# Soprano roles for divas with short tops



## Seattleoperafan (Mar 24, 2013)

We have been talking lately in another thread about Tebaldi, who early on started having problems hitting high notes. I thought it would be interesting to come up with soprano roles for singers like Tebaldi, Ponselle, later Jessye Norman, older Callas,later Eileen Farrell etc who later in their careers aren't secure above A# but who don't want to sing mezzo. I will lead off with the lead in Cav. Rusticana, Ariadne, possibly Elsa in Lohengren ( maybe one B) and Sieglinde ( which is mezzo in range but needs a youthful sound). I know arias better than full roles.


----------



## The Conte (May 31, 2015)

Kundry, Gertrude in Hansel und Gertrude, this depends in part on what you consider mezzo and what are soprano roles. There are a few 'old women' roles that have been taken by sopranos in late career. (Kostelnicka and the Countess in Queen of Spades come to mind.)

N.


----------



## Revitalized Classics (Oct 31, 2018)

_Adriana Lecouvreur_ was a part Ponselle wanted to sing at the Met around the time she decided to retire, Tebaldi sang it in the 1960s around the time she was having vocal problems and I think it was Joan Sutherland's last studio recording of a complete opera. Olivero recorded excerpts in her eighties...

_Fedora_ was a role Freni sang during the last decade of her career, Olivero recorded it in '69.

_Francesca da Rimini_ was recorded in excerpts by Olivero at the same time as that complete Fedora (c. age 60?), Tebaldi sang parts with Corelli in a very late studio recital (1973?) and it seems to attract mature sopranos: Maria Caniglia in '52, Renata Scotto in '84.

I notice that _Tosca_ crops up late in the careers of Olivero, Caniglia, Scotto, Callas and others.

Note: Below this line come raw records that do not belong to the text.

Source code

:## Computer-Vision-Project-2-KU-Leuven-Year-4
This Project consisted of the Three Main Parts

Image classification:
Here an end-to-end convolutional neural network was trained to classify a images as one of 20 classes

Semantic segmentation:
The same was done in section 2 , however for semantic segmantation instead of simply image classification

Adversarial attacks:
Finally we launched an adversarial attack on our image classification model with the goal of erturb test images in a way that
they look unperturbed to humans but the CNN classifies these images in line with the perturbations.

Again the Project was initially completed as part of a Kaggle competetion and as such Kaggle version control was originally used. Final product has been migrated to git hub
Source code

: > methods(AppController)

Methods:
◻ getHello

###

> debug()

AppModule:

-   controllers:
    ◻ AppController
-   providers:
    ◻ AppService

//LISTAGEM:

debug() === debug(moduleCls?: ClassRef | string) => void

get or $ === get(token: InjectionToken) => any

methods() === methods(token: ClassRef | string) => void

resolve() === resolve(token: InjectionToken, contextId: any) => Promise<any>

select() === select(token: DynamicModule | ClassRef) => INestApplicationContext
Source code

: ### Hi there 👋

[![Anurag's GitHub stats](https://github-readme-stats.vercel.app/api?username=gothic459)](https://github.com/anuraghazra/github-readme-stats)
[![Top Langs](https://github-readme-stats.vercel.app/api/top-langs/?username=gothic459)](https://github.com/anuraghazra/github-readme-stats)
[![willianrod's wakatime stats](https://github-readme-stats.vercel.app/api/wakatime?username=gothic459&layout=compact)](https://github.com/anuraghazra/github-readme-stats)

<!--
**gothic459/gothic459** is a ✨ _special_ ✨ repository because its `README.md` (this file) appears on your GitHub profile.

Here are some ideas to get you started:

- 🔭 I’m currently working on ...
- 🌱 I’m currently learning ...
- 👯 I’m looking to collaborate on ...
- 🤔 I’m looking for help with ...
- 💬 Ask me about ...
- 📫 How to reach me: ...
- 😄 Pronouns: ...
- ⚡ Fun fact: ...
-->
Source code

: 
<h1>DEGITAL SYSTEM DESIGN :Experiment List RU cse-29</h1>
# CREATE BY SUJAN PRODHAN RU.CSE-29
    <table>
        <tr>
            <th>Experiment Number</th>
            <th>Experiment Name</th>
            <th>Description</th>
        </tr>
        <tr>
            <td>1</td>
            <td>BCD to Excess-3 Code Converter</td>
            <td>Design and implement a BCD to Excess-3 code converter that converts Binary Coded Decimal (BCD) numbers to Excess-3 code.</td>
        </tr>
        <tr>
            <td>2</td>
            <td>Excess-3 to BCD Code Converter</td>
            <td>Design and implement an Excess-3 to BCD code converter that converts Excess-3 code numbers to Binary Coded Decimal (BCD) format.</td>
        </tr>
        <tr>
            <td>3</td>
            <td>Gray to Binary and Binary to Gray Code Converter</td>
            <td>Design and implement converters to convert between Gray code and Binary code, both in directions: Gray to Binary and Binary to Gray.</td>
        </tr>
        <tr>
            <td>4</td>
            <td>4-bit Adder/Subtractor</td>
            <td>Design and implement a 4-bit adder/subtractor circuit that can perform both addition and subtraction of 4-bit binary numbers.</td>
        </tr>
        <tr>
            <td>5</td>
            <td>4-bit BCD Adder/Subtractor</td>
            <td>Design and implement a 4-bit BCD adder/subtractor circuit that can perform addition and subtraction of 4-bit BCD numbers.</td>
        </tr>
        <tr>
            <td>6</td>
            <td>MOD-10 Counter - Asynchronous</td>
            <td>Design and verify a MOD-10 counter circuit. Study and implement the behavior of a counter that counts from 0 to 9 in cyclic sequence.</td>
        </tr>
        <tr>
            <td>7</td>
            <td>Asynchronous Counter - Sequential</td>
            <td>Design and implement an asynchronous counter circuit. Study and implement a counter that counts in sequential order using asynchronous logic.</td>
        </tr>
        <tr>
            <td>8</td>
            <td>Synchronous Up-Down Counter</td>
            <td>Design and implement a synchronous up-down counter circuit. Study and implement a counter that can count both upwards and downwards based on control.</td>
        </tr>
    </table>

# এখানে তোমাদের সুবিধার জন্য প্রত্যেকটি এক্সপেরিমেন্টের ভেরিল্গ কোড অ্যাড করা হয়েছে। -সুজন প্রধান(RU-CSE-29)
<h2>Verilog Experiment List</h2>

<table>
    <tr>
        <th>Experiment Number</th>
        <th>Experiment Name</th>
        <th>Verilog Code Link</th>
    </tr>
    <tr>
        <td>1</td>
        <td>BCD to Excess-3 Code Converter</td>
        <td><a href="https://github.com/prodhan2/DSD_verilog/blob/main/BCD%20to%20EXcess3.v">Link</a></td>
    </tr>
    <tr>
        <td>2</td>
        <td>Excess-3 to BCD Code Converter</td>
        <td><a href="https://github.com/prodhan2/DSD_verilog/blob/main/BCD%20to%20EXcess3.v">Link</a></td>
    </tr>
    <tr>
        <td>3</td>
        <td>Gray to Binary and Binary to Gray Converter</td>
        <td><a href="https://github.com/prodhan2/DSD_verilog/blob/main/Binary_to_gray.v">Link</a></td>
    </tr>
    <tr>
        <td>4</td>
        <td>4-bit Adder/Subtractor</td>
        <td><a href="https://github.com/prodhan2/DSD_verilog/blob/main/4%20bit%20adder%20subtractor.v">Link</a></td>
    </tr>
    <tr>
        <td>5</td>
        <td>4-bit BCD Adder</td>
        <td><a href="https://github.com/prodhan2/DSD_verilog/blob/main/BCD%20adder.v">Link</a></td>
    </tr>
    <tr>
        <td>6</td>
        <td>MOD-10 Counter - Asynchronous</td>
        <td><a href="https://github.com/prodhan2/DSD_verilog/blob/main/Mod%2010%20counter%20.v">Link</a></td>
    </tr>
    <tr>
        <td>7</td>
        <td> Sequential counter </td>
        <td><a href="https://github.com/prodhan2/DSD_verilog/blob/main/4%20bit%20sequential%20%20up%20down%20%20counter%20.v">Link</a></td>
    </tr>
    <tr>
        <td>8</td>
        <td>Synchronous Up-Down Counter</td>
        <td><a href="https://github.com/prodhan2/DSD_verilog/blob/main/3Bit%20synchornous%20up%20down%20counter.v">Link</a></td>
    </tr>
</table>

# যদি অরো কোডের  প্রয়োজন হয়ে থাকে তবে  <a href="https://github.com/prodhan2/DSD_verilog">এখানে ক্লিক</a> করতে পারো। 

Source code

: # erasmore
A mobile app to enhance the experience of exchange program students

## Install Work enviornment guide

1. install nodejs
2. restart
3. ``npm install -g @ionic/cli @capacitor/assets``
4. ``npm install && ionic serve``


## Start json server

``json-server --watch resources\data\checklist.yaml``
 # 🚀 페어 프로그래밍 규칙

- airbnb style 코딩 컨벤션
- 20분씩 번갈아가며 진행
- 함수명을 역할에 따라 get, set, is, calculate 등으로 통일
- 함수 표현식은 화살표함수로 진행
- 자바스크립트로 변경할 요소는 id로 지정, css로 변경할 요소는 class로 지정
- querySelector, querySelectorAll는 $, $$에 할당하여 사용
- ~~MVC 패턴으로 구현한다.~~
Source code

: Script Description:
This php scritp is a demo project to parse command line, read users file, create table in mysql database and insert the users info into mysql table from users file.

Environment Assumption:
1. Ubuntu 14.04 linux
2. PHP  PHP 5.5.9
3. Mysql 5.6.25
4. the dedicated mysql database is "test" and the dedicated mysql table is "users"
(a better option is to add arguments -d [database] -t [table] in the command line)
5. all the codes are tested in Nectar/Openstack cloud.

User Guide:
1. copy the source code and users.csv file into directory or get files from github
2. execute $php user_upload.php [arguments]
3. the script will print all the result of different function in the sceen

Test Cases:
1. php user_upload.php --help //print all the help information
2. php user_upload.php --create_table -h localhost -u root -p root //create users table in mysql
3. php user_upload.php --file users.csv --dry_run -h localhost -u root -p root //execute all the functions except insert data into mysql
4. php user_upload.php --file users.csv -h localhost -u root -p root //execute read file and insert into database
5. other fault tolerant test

I'm not sure that this necessarily means it is a good fit for a mature voice or, rather, if it is hoped that what vocal limitations there are will be obscured/excused as verismo excess.

_Carmen_ has been sung by Ponselle, Callas, Crespin, de los Angeles and others when the top of the voice is less reliable.


----------



## Seattleoperafan (Mar 24, 2013)

The Conte said:


> Kundry, Gertrude in Hansel und Gertrude, this depends in part on what you consider mezzo and what are soprano roles. There are a few 'old women' roles that have been taken by sopranos in late career. (Kostelnicka and the Countess in Queen of Spades come to mind.)
> 
> N.


Kundry.... I think it has a penultimate B with a two octave jump. Have you heard it fudged successfully? I guess one half note off could sound intentional. Norman did it fine when she was fat but when she was leaner the top was teeny tiny. My Kundry story: I saw G. Jones at her peak in 75 when I was 15 backstage at Bayreuth. I was too close to get the full impact of her sound and too smitten with Nilsson to give Jones a chance. I would give anything to be able to hear it again with my mature point of view.


----------



## Seattleoperafan (Mar 24, 2013)

Revitalized Classics said:


> _Adriana Lecouvreur_ was a part Ponselle wanted to sing at the Met around the time she decided to retire, Tebaldi sang it in the 1960s around the time she was having vocal problems and I think it was Joan Sutherland's last studio recording of a complete opera. Olivero recorded excerpts in her eighties...
> 
> _Fedora_ was a role Freni sang during the last decade of her career, Olivero recorded it in '69.
> 
> ...


Excellent stuff. I really like Adriana for Sutherland as she gets to show off the rich lower and middle register she has developed by that time in her career. I didn't know it lacked significant top notes. By the way, did you know Nilsson sang The Habenera in concert in her 60's?


----------



## MAS (Apr 15, 2015)

I'm not sure *Tosca* belongs amongst the short top roles, as it has a couple of high Cs in the second Act, and a very exposed one in the third Act: "_Io quella laaaaama gli piantai nel cuor!_.


----------



## The Conte (May 31, 2015)

Seattleoperafan said:


> Kundry.... I think it has a penultimate B with a two octave jump. Have you heard it fudged successfully? I guess one half note off could sound intentional. Norman did it fine when she was fat but when she was leaner the top was teeny tiny. My Kundry story: I saw G. Jones at her peak in 75 when I was 15 backstage at Bayreuth. I was too close to get the full impact of her sound and too smitten with Nilsson to give Jones a chance. I would give anything to be able to hear it again with my mature point of view.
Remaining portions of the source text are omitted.